Most International Consumers Are More Likely to Purchase Products Made in Britain
‘Made in Britain’ is a stamp that can be found on many products, from the trendiest fashion brands to adored chocolates, quality vehicles and more. Here in Great Britain this can often be used as a good selling point, proving products are locally made and that buyers will be supporting their local economy. But how does it fare internationally?
Through conducting a mixture of surveys, looking at search trends, and in-depth analysis of secondary research, we explored the international perceptions of products made in Britain, the most popular brands, changing trends, and what products Brits abroad miss most.
All these fascinating findings are detailed below.
The main finding from our primary survey data was that international communities are 68% more likely to make a purchase if the product was made in Britain. Plus, 95% claimed that a ‘Made in Britain’ stamp on any product would positively influence their decision to make a purchase, and was considered a mark of quality.
When international communities think of the most recognisable British products, four of the five top ones come from Scotland. Aside from tea (obviously), the other four were: whisky, tartan, kilts and haggis.
Funnily enough, this doesn’t reflect the actual main exports from Britain, with haggis way behind the likes of machinery, vehicles, pharmaceuticals and much more.
Our survey also found that Burberry, Cadbury’s and Rolls Royce were considered the three most ‘British’ brands.
British Brands’ Popularity Around the World
In analysing the most searched for British brands across the UK and a few international markets, fashion dominated the top results. Interestingly Burberry was down in ninth position for UK searches despite being one of the most associated British brands, though in other countries such as the USA, China and France it made the top five.
ASOS was top in five of the six countries outside of the UK , only topped by Burberry and Britain’s biggest fashion retailer Next in China. Only eight brands make up the top five searches in the six countries studied, with PrettyLittleThing creeping into the USA and Australian top searches (no doubt thanks to the Kardashian clan’s influence).
PrettyLittleThing have also benefited from the rise of fast fashion, an industry that relies on quick and strong delivery processes to keep their customers happy.
We also looked at eight of the most searched for British brands to see in which countries they were most popular:
Unsurprisingly, Ireland and France popped up a lot, but who knew Topshop was so popular in Macedonia? Or Burberry had such a Taiwanese following?
As fashion seemed to be one of the main products and cover most of the top brands associated with Britain, we looked at search trends around the most popular fashion weeks.
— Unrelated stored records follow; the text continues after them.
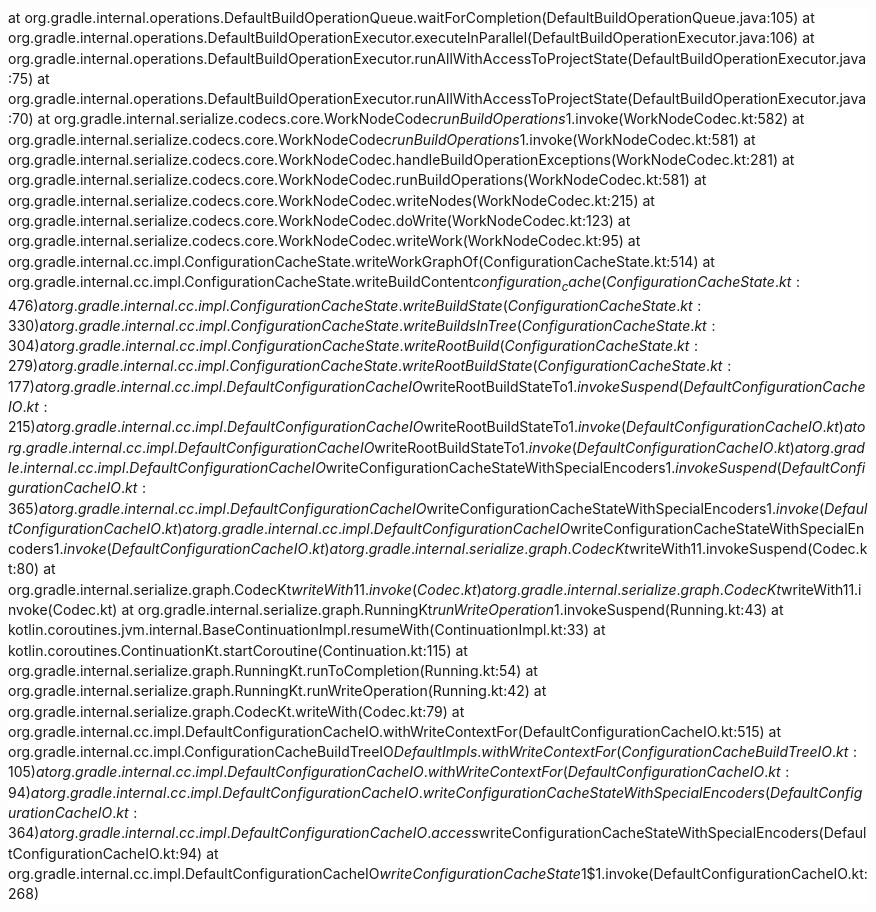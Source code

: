   at org.gradle.internal.operations.DefaultBuildOperationQueue.waitForCompletion(DefaultBuildOperationQueue.java:105)
  at org.gradle.internal.operations.DefaultBuildOperationExecutor.executeInParallel(DefaultBuildOperationExecutor.java:106)
  at org.gradle.internal.operations.DefaultBuildOperationExecutor.runAllWithAccessToProjectState(DefaultBuildOperationExecutor.java:75)
  at org.gradle.internal.operations.DefaultBuildOperationExecutor.runAllWithAccessToProjectState(DefaultBuildOperationExecutor.java:70)
  at org.gradle.internal.serialize.codecs.core.WorkNodeCodec$runBuildOperations$1.invoke(WorkNodeCodec.kt:582)
  at org.gradle.internal.serialize.codecs.core.WorkNodeCodec$runBuildOperations$1.invoke(WorkNodeCodec.kt:581)
  at org.gradle.internal.serialize.codecs.core.WorkNodeCodec.handleBuildOperationExceptions(WorkNodeCodec.kt:281)
  at org.gradle.internal.serialize.codecs.core.WorkNodeCodec.runBuildOperations(WorkNodeCodec.kt:581)
  at org.gradle.internal.serialize.codecs.core.WorkNodeCodec.writeNodes(WorkNodeCodec.kt:215)
  at org.gradle.internal.serialize.codecs.core.WorkNodeCodec.doWrite(WorkNodeCodec.kt:123)
  at org.gradle.internal.serialize.codecs.core.WorkNodeCodec.writeWork(WorkNodeCodec.kt:95)
  at org.gradle.internal.cc.impl.ConfigurationCacheState.writeWorkGraphOf(ConfigurationCacheState.kt:514)
  at org.gradle.internal.cc.impl.ConfigurationCacheState.writeBuildContent$configuration_cache(ConfigurationCacheState.kt:476)
  at org.gradle.internal.cc.impl.ConfigurationCacheState.writeBuildState(ConfigurationCacheState.kt:330)
  at org.gradle.internal.cc.impl.ConfigurationCacheState.writeBuildsInTree(ConfigurationCacheState.kt:304)
  at org.gradle.internal.cc.impl.ConfigurationCacheState.writeRootBuild(ConfigurationCacheState.kt:279)
  at org.gradle.internal.cc.impl.ConfigurationCacheState.writeRootBuildState(ConfigurationCacheState.kt:177)
  at org.gradle.internal.cc.impl.DefaultConfigurationCacheIO$writeRootBuildStateTo$1.invokeSuspend(DefaultConfigurationCacheIO.kt:215)
  at org.gradle.internal.cc.impl.DefaultConfigurationCacheIO$writeRootBuildStateTo$1.invoke(DefaultConfigurationCacheIO.kt)
  at org.gradle.internal.cc.impl.DefaultConfigurationCacheIO$writeRootBuildStateTo$1.invoke(DefaultConfigurationCacheIO.kt)
  at org.gradle.internal.cc.impl.DefaultConfigurationCacheIO$writeConfigurationCacheStateWithSpecialEncoders$1.invokeSuspend(DefaultConfigurationCacheIO.kt:365)
  at org.gradle.internal.cc.impl.DefaultConfigurationCacheIO$writeConfigurationCacheStateWithSpecialEncoders$1.invoke(DefaultConfigurationCacheIO.kt)
  at org.gradle.internal.cc.impl.DefaultConfigurationCacheIO$writeConfigurationCacheStateWithSpecialEncoders$1.invoke(DefaultConfigurationCacheIO.kt)
  at org.gradle.internal.serialize.graph.CodecKt$writeWith$1$1.invokeSuspend(Codec.kt:80)
  at org.gradle.internal.serialize.graph.CodecKt$writeWith$1$1.invoke(Codec.kt)
  at org.gradle.internal.serialize.graph.CodecKt$writeWith$1$1.invoke(Codec.kt)
  at org.gradle.internal.serialize.graph.RunningKt$runWriteOperation$1.invokeSuspend(Running.kt:43)
  at kotlin.coroutines.jvm.internal.BaseContinuationImpl.resumeWith(ContinuationImpl.kt:33)
  at kotlin.coroutines.ContinuationKt.startCoroutine(Continuation.kt:115)
  at org.gradle.internal.serialize.graph.RunningKt.runToCompletion(Running.kt:54)
  at org.gradle.internal.serialize.graph.RunningKt.runWriteOperation(Running.kt:42)
  at org.gradle.internal.serialize.graph.CodecKt.writeWith(Codec.kt:79)
  at org.gradle.internal.cc.impl.DefaultConfigurationCacheIO.withWriteContextFor(DefaultConfigurationCacheIO.kt:515)
  at org.gradle.internal.cc.impl.ConfigurationCacheBuildTreeIO$DefaultImpls.withWriteContextFor(ConfigurationCacheBuildTreeIO.kt:105)
  at org.gradle.internal.cc.impl.DefaultConfigurationCacheIO.withWriteContextFor(DefaultConfigurationCacheIO.kt:94)
  at org.gradle.internal.cc.impl.DefaultConfigurationCacheIO.writeConfigurationCacheStateWithSpecialEncoders(DefaultConfigurationCacheIO.kt:364)
  at org.gradle.internal.cc.impl.DefaultConfigurationCacheIO.access$writeConfigurationCacheStateWithSpecialEncoders(DefaultConfigurationCacheIO.kt:94)
  at org.gradle.internal.cc.impl.DefaultConfigurationCacheIO$writeConfigurationCacheState$1$1.invoke(DefaultConfigurationCacheIO.kt:268)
We found that London Fashion Week has had about 5% more searches than Paris and double that of Milan Fashion Week over the past 15 years.
Even our very own Queen was spotted at London Fashion Week this month, wearing tweed – an internationally recognisable British fabric. Worldwide interest in tweed has risen by 63% over the past ten years, driven more recently by the popularity of TV show Peaky Blinders.
As we’ve shown before, celebrities and popular culture can have a big influence on consumer buying and the same is true for British clothing products.
Surprisingly, the Netherlands and USA were the countries who specifically searched for ‘peaky blinders clothing’ the most, showing an international impact.
Using more primary research and case studies, we found that two-thirds of Brits are happy to spend extra to have their favourite products shipped from home, rather than buying a local alternative.
On average, they’d spend 10% more for such home comforts, with men the more desperate for their homegrown products and willing to spend on average 20% more to get them shipped over than women.
As Brits abroad grow older they seem to adapt more though, as under 35s are willing to spend double the amount of retirees to get their home comforts shipped over. Still, in total one in three Brits living abroad regularly have their loved ones send over home comforts.
However, when compared to Republic of Ireland expats, Brits don’t appear as desperate for home comforts – 92% of Republic of Ireland citizens living abroad said they’d pay over the odds for products from their homeland, compared to 68% of Brits.
‘Made in Britain’ looks to be a badge that really does influence consumers from the UK and the wider world to make a purchase. This can be encouraging for many British businesses looking to expand overseas, knowing that there are plenty of great opportunities out there (and that sticking such a label on their brand and products can help in certain markets).